Without a trace (query): Troubleshooting simplified with Tempo and Traces Drilldown in Grafana

About this session

Sifting through the deluge of data from your distributed systems can be overwhelming – but it doesn’t have to be. Join Senior Engineering Manager Andrew Stucky to see how Traces Drilldown in Grafana, powered by Tempo, can simplify complex troubleshooting, helping you quickly detect latency issues, identify error trends, and spot anomalies – all without having to learn yet another query language. Andrew will highlight how you can leverage automatic rate, error, duration (RED) metrics created from traces to pinpoint root causes faster. And for those of you who are new to distributed tracing: We know from other users that getting started with metrics derived from traces can be overwhelming at first. That’s why the Traces Drilldown homepage consolidates trace data into a user-friendly view for quick orientation. Plus: Alex Simion and Deepika Muthudeenathayalan, engineers working on the Glovo delivery app, will talk about how traces help their team solve incidents and keep orders moving, especially during peak hours, when every second counts. They’ll walk through learnings from a recent incident when a critical service was failing, new pods weren’t spinning up, and metrics and logs didn’t tell the full story. Tracing was the missing piece that finally revealed what was really happening.

Speakers

Andrew Stucky (00:03): Hello. Thank you for joining us. I’m going to try this again. Hello everyone… Woohoo. I’m excited to talk to you today about traces, Tempo and Traces Drilldown. We’ll be doing QA at the end and I know you’ve probably seen this QR code a million times, so I’m going to skip past it, but scan it if you haven’t. Actually, I think I had our intro (notes) on that slide. I’m Andrew Stucky. I’m from Grafana. I lead the Grafana Drilldown group. I’m honored to be joined by Deepika and Alex from Glovo, a subsidiary of Delivery Hero. So, I want to talk a bit about how metrics and logs alone leave this story half-told. Pretend you wake up to an alert. You might not have to pretend, this might have happened to you recently and users are unable to checkout. Your metrics, tell you that something is happening.

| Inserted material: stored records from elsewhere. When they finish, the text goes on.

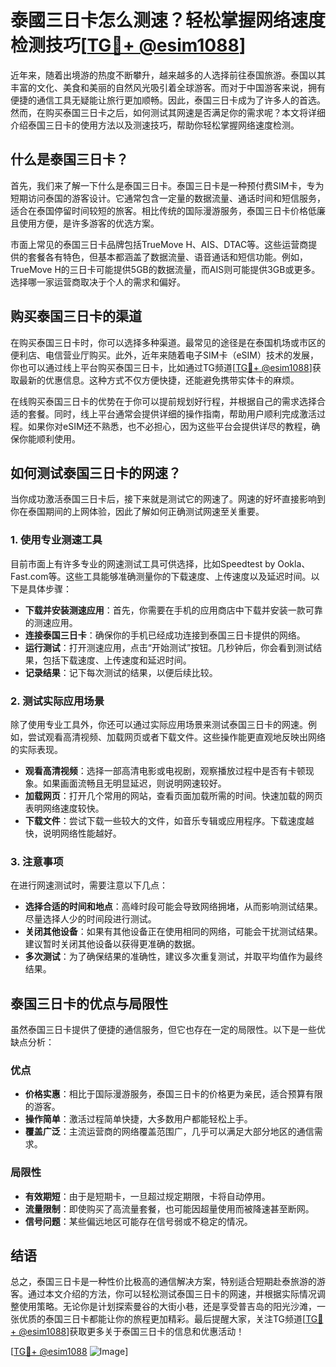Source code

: # 泰國三日卡怎么测速？轻松掌握网络速度检测技巧[[TG💪+ @esim1088](https://t.me/s/esim1088)]

近年来，随着出境游的热度不断攀升，越来越多的人选择前往泰国旅游。泰国以其丰富的文化、美食和美丽的自然风光吸引着全球游客。而对于中国游客来说，拥有便捷的通信工具无疑能让旅行更加顺畅。因此，泰国三日卡成为了许多人的首选。然而，在购买泰国三日卡之后，如何测试其网速是否满足你的需求呢？本文将详细介绍泰国三日卡的使用方法以及测速技巧，帮助你轻松掌握网络速度检测。

## 什么是泰国三日卡？

首先，我们来了解一下什么是泰国三日卡。泰国三日卡是一种预付费SIM卡，专为短期访问泰国的游客设计。它通常包含一定量的数据流量、通话时间和短信服务，适合在泰国停留时间较短的旅客。相比传统的国际漫游服务，泰国三日卡价格低廉且使用方便，是许多游客的优选方案。

市面上常见的泰国三日卡品牌包括TrueMove H、AIS、DTAC等。这些运营商提供的套餐各有特色，但基本都涵盖了数据流量、语音通话和短信功能。例如，TrueMove H的三日卡可能提供5GB的数据流量，而AIS则可能提供3GB或更多。选择哪一家运营商取决于个人的需求和偏好。

## 购买泰国三日卡的渠道

在购买泰国三日卡时，你可以选择多种渠道。最常见的途径是在泰国机场或市区的便利店、电信营业厅购买。此外，近年来随着电子SIM卡（eSIM）技术的发展，你也可以通过线上平台购买泰国三日卡，比如通过TG频道[[TG💪+ @esim1088](https://t.me/s/esim1088)]获取最新的优惠信息。这种方式不仅方便快捷，还能避免携带实体卡的麻烦。

在线购买泰国三日卡的优势在于你可以提前规划好行程，并根据自己的需求选择合适的套餐。同时，线上平台通常会提供详细的操作指南，帮助用户顺利完成激活过程。如果你对eSIM还不熟悉，也不必担心，因为这些平台会提供详尽的教程，确保你能顺利使用。

## 如何测试泰国三日卡的网速？

当你成功激活泰国三日卡后，接下来就是测试它的网速了。网速的好坏直接影响到你在泰国期间的上网体验，因此了解如何正确测试网速至关重要。

### 1. 使用专业测速工具

目前市面上有许多专业的网速测试工具可供选择，比如Speedtest by Ookla、Fast.com等。这些工具能够准确测量你的下载速度、上传速度以及延迟时间。以下是具体步骤：

- **下载并安装测速应用**：首先，你需要在手机的应用商店中下载并安装一款可靠的测速应用。
- **连接泰国三日卡**：确保你的手机已经成功连接到泰国三日卡提供的网络。
- **运行测试**：打开测速应用，点击“开始测试”按钮。几秒钟后，你会看到测试结果，包括下载速度、上传速度和延迟时间。
- **记录结果**：记下每次测试的结果，以便后续比较。

### 2. 测试实际应用场景

除了使用专业工具外，你还可以通过实际应用场景来测试泰国三日卡的网速。例如，尝试观看高清视频、加载网页或者下载文件。这些操作能更直观地反映出网络的实际表现。

- **观看高清视频**：选择一部高清电影或电视剧，观察播放过程中是否有卡顿现象。如果画面流畅且无明显延迟，则说明网速较好。
- **加载网页**：打开几个常用的网站，查看页面加载所需的时间。快速加载的网页表明网络速度较快。
- **下载文件**：尝试下载一些较大的文件，如音乐专辑或应用程序。下载速度越快，说明网络性能越好。

### 3. 注意事项

在进行网速测试时，需要注意以下几点：

- **选择合适的时间和地点**：高峰时段可能会导致网络拥堵，从而影响测试结果。尽量选择人少的时间段进行测试。
- **关闭其他设备**：如果有其他设备正在使用相同的网络，可能会干扰测试结果。建议暂时关闭其他设备以获得更准确的数据。
- **多次测试**：为了确保结果的准确性，建议多次重复测试，并取平均值作为最终结果。

## 泰国三日卡的优点与局限性

虽然泰国三日卡提供了便捷的通信服务，但它也存在一定的局限性。以下是一些优缺点分析：

### 优点

- **价格实惠**：相比于国际漫游服务，泰国三日卡的价格更为亲民，适合预算有限的游客。
- **操作简单**：激活过程简单快捷，大多数用户都能轻松上手。
- **覆盖广泛**：主流运营商的网络覆盖范围广，几乎可以满足大部分地区的通信需求。

### 局限性

- **有效期短**：由于是短期卡，一旦超过规定期限，卡将自动停用。
- **流量限制**：即使购买了高流量套餐，也可能因超量使用而被降速甚至断网。
- **信号问题**：某些偏远地区可能存在信号弱或不稳定的情况。

## 结语

总之，泰国三日卡是一种性价比极高的通信解决方案，特别适合短期赴泰旅游的游客。通过本文介绍的方法，你可以轻松测试泰国三日卡的网速，并根据实际情况调整使用策略。无论你是计划探索曼谷的大街小巷，还是享受普吉岛的阳光沙滩，一张优质的泰国三日卡都能让你的旅程更加精彩。最后提醒大家，关注TG频道[[TG💪+ @esim1088](https://t.me/s/esim1088)]获取更多关于泰国三日卡的信息和优惠活动！

[[TG💪+ @esim1088](https://t.me/s/esim1088) ![Image](https://i.postimg.cc/4NQfJmqS/Snipaste-2025-05-13-00-14-12.png)]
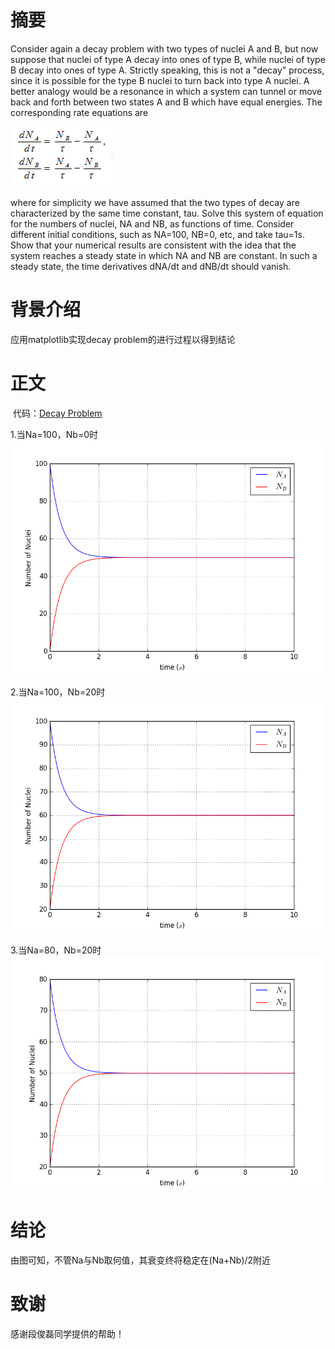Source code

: # 摘要
  Consider again a decay problem with two types of nuclei A and B, but now suppose that nuclei of type A decay into ones of type B, while nuclei of type B decay into ones of type A. Strictly speaking, this is not a "decay" process, since it is possible for the type B nuclei to turn back into type A nuclei. A better analogy would be a resonance in which a system can tunnel or move back and forth between two states A and B which have equal energies. The corresponding rate equations are
  
  ![1](https://github.com/chry0329/compuational_physics_N2014301020159/blob/master/problem.png)
  
  where for simplicity we have assumed that the two types of decay are characterized by the same time constant, tau. Solve this system of equation for the numbers of nuclei, NA and NB, as functions of time. Consider different initial conditions, such as NA=100, NB=0, etc, and take tau=1s. Show that your numerical results are consistent with the idea that the system reaches a steady state in which NA and NB are constant. In such a steady state, the time derivatives dNA/dt and dNB/dt should vanish.
# 背景介绍
  应用matplotlib实现decay problem的进行过程以得到结论
# 正文
  代码：[Decay Problem](https://github.com/chry0329/compuational_physics_N2014301020159/blob/master/Decay%20Problem.py)
  
  1.当Na=100，Nb=0时
    ![](https://github.com/chry0329/compuational_physics_N2014301020159/blob/master/result%200-100.png)
    
  2.当Na=100，Nb=20时
    ![](https://github.com/chry0329/compuational_physics_N2014301020159/blob/master/result%2020-100.png)
    
  3.当Na=80，Nb=20时
    ![](https://github.com/chry0329/compuational_physics_N2014301020159/blob/master/result%2020-80.png)
# 结论
  由图可知，不管Na与Nb取何值，其衰变终将稳定在(Na+Nb)/2附近
# 致谢
  感谢段俊磊同学提供的帮助！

(01:02): After all, they probably triggered your alert, but metrics alone probably won’t tell you what is happening or where. Logs, they’re pretty good about telling you what is happening. An exception is thrown, et cetera, et cetera. You can find the needle in the haystack, but finding that (needle) can be challenging. To complicate matters further, as teams continue to adopt microservices, a single backend service is often just a piece of the puzzle. We might have 2 microservices or 10. The puzzle has a way of getting larger. So what is tracing and how does it help with observability of distributed systems? Tracing is basically logging improved with context that is shared across HTTP boundaries, which allow you to see the flow through the various components that your system contains.

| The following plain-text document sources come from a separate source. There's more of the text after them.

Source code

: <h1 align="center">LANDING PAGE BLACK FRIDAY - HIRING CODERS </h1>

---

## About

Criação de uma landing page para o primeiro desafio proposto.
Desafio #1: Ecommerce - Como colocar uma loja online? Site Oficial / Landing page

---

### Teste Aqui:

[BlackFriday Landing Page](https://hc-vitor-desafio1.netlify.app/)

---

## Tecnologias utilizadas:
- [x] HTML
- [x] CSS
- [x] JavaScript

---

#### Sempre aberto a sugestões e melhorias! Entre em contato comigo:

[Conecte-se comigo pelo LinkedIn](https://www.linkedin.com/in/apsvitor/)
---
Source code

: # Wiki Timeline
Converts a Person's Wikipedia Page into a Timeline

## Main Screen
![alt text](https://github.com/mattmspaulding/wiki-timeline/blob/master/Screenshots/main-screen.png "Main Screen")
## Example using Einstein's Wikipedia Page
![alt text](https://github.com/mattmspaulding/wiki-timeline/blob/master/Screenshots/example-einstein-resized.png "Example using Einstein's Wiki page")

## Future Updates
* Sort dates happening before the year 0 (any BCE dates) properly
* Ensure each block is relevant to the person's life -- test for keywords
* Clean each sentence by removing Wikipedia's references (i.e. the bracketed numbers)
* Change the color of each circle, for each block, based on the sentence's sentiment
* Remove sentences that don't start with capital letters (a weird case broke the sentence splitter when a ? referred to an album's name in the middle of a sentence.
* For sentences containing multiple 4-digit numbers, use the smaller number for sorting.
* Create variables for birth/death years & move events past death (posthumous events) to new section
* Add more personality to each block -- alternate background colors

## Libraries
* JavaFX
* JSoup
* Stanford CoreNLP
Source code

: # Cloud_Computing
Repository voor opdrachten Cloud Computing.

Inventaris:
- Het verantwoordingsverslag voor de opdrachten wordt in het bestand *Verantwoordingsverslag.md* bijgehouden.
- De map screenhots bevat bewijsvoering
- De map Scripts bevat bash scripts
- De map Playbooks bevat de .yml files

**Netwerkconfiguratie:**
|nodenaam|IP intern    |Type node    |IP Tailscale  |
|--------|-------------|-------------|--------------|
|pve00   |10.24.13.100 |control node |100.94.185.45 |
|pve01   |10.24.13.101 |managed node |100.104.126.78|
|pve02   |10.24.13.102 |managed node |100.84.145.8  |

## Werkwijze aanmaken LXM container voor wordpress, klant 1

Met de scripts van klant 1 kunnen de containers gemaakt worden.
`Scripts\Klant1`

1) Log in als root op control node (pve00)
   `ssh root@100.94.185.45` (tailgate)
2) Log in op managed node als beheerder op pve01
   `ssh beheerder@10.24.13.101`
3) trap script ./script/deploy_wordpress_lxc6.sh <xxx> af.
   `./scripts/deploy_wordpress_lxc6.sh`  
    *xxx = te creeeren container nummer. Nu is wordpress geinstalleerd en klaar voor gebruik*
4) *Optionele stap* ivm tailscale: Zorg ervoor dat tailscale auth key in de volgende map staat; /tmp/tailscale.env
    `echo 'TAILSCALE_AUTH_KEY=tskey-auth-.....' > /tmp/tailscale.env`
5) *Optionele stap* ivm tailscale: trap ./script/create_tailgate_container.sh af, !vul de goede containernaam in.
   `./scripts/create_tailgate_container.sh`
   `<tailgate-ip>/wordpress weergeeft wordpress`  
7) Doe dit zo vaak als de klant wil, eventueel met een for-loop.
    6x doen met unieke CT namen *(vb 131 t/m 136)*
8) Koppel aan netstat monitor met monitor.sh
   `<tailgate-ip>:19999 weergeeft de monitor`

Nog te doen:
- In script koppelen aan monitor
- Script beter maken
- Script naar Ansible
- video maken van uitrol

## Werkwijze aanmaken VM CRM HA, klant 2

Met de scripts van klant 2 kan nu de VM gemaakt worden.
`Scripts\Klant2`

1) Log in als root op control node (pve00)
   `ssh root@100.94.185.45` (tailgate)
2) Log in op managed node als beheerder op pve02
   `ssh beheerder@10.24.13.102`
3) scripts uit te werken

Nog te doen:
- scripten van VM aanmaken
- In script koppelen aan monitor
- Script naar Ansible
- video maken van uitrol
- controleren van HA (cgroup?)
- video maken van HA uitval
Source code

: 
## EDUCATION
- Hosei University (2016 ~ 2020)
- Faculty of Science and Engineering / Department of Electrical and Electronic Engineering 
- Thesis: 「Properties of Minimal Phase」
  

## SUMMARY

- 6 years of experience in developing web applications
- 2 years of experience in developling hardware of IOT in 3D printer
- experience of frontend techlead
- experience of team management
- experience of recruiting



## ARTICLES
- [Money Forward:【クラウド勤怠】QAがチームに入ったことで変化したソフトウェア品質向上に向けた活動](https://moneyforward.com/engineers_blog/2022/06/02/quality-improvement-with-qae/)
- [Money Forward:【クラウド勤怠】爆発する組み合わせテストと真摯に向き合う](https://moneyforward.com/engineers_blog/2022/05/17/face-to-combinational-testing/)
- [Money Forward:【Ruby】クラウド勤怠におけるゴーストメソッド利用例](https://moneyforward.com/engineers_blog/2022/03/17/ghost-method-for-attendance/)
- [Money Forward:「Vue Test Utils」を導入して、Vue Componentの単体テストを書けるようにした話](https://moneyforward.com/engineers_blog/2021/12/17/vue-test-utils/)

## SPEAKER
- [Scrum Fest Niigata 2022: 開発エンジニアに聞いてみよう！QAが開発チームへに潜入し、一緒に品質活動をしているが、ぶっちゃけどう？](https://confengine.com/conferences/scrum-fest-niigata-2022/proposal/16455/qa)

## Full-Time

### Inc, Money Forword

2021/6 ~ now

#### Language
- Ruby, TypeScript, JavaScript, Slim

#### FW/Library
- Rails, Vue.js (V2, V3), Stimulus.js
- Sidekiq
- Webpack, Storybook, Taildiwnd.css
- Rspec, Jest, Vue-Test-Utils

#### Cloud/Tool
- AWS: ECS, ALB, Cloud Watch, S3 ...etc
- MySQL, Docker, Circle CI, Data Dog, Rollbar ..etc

(02:07): But first I want to cover some tracing basics. A trace represents an entire request across multiple services and visualizes start to finish the flow to identify bottlenecks and or dependencies. Traces are often high volume and have high cardinality. They can also contain logs or events as well. A span represents a particular operation within the request flow dealing with “where” it occurred. They usually include timing, success or failure data and relevant tags or metadata, which we call attributes. Attributes are basically key value pairs. That metadata I spoke about, spans can also contain events which record significant occurrences, such as an exception. And finally, spans can contain links to other spans or other traces, which can be helpful when you have really large traces.

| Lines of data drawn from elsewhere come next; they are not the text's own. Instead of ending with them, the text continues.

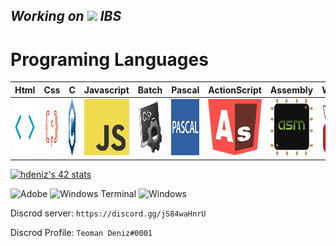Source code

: ## _Working on <img src="https://cdn.discordapp.com/attachments/759517116801351762/1027305129189318676/animation.gif" sttle="image-rendering: pixelated;"> IBS_

# Programing Languages
|Html|Css|C|Javascript|Batch|Pascal|ActionScript|Assembly|Wikidot
|:-:|:-:|:-:|:-:|:-:|:-:|:-:|:-:|:-:|
|<a href="https://www.google.com/search?q=HTML"><img style="width: 100px; height: 90px;" src="https://raw.githubusercontent.com/TeomanDeniz/TeomanDeniz/main/images/html_icon.gif"></a>|<a href="https://www.google.com/search?q=CSS"><img style="width: 100px; height: 90px;" src="https://raw.githubusercontent.com/TeomanDeniz/TeomanDeniz/main/images/css_icon.gif"></a>|<a href="https://www.google.com/search?q=C+Language"><img style="width: 100px; height: 90px;" src="https://raw.githubusercontent.com/TeomanDeniz/TeomanDeniz/main/images/c_icon.png"></a>|<a href="https://www.google.com/search?q=JavaScript"><img style="width: 100px; height: 90px;" src="https://raw.githubusercontent.com/TeomanDeniz/TeomanDeniz/main/images/js_icon.png"></a>|<a href="https://www.google.com/search?q=Batch+Script"><img style="width: 100px; height: 90px;" src="https://raw.githubusercontent.com/TeomanDeniz/TeomanDeniz/main/images/batch_script_icon.png"></a>|<a href="https://www.google.com/search?q=Pascal+Programing"><img style="width: 100px; height: 90px;" src="https://raw.githubusercontent.com/TeomanDeniz/TeomanDeniz/main/images/pascal_icon.png"></a>|<a href="https://www.google.com/search?q=Action+Script"><img style="width: 100px; height: 90px;" src="https://raw.githubusercontent.com/TeomanDeniz/TeomanDeniz/main/images/ac_icon.png"></a>|<a href="https://www.google.com/search?q=Assembly+Programing"><img style="width: 100px; height: 90px;" src="https://raw.githubusercontent.com/TeomanDeniz/TeomanDeniz/main/images/asm_icon.png"></a>|<a href="https://www.wikidot.com"><img style="width: 100px; height: 90px;" src="https://raw.githubusercontent.com/TeomanDeniz/TeomanDeniz/main/images/wikidot_icon.png"></a>

[![hdeniz's 42 stats](https://badge.mediaplus.ma/darkgray/hdeniz?1337Badge=off&UM6P=off)](https://profile.intra.42.fr/users/hdeniz)

![Adobe](https://img.shields.io/badge/adobe-%23FF0000.svg?style=for-the-badge&logo=adobe&logoColor=white) ![Windows Terminal](https://img.shields.io/badge/Windows%20Terminal-%234D4D4D.svg?style=for-the-badge&logo=windows-terminal&logoColor=white) ![Windows](https://img.shields.io/badge/Windows-0078D6?style=for-the-badge&logo=windows&logoColor=white)

Discrod server: `https://discord.gg/jS84waHnrU`

Discrod Profile: `Teoman Deniz#0001`

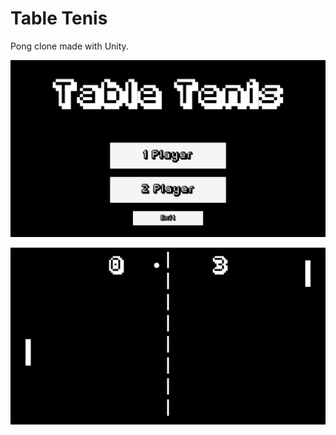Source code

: # Table Tenis

Pong clone made with Unity.

![table-tenis-menu](./Screenshots/table-tenis-menu.png)

![table-tenis](./Screenshots/table-tenis.png)
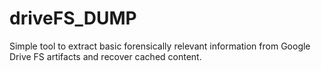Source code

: # driveFS_DUMP
Simple tool to extract basic forensically relevant information from Google Drive FS artifacts and recover cached content.
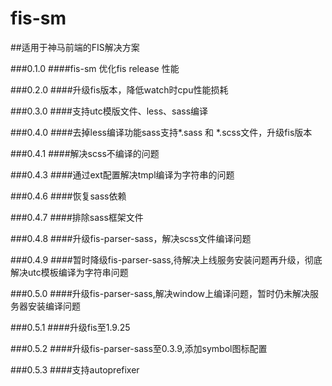 fis-sm
======

##适用于神马前端的FIS解决方案

###0.1.0 
####fis-sm 优化fis release 性能

###0.2.0
####升级fis版本，降低watch时cpu性能损耗

###0.3.0
####支持utc模版文件、less、sass编译

###0.4.0
####去掉less编译功能sass支持*.sass 和 *.scss文件，升级fis版本

###0.4.1
####解决scss不编译的问题

###0.4.3
####通过ext配置解决tmpl编译为字符串的问题

###0.4.6
####恢复sass依赖

###0.4.7
####排除sass框架文件

###0.4.8
####升级fis-parser-sass，解决scss文件编译问题

###0.4.9
####暂时降级fis-parser-sass,待解决上线服务安装问题再升级，彻底解决utc模板编译为字符串问题

###0.5.0
####升级fis-parser-sass,解决window上编译问题，暂时仍未解决服务器安装编译问题

###0.5.1
####升级fis至1.9.25

###0.5.2
####升级fis-parser-sass至0.3.9,添加symbol图标配置

###0.5.3
####支持autoprefixer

(03:11): Coming back to the beginning, traces really provide us a structure to visualize what would otherwise be a pretty chaotic environment. This structure can be really, really useful in distributed systems. A common use case of traces is to pinpoint errors in the context of such a larger system. This doesn’t necessarily mean that one signal is better than the other. Traces doesn’t rule them all. It has its own strengths and weaknesses. So I think they really are better together. Metrics tell us that something might be happening. Traces tell us where something is happening and logs tell us what is happening.

(03:58): Now that we’ve covered the basics, let’s look at what tracing looked like in Grafana before Traces Drilldown. You wake up to your alert, user’s unable to check out. You’re in dashboards, you’re looking at metrics, you’re looking at logs, and they might not be sufficient for this particular incident. So you think, all right, we’re going to navigate to traces in Grafana. This will save the day. Andrew told-me-so. This will find the where. So you go to Explore, you select your tempo data source and … “no data”. Okay, so what now? Well, we write a query and even simple queries can get complex. For example, if we dissect the query on the screen, we want to see a list of services and that list of services will be descendant services, which are experiencing errors that originate from traces using the front end service. And these dependencies can be kind of complex when you try to query for them. So easy, right? This is why we built Traces Drilldown. No more writing queries, deliver value from tracing faster, using point and click experiences. But instead of me doing the demo, I’ve already talked enough about traces and Drilldown. I’m going to give Glovo the opportunity to share one of their use-cases and sell you on Traces Drilldown.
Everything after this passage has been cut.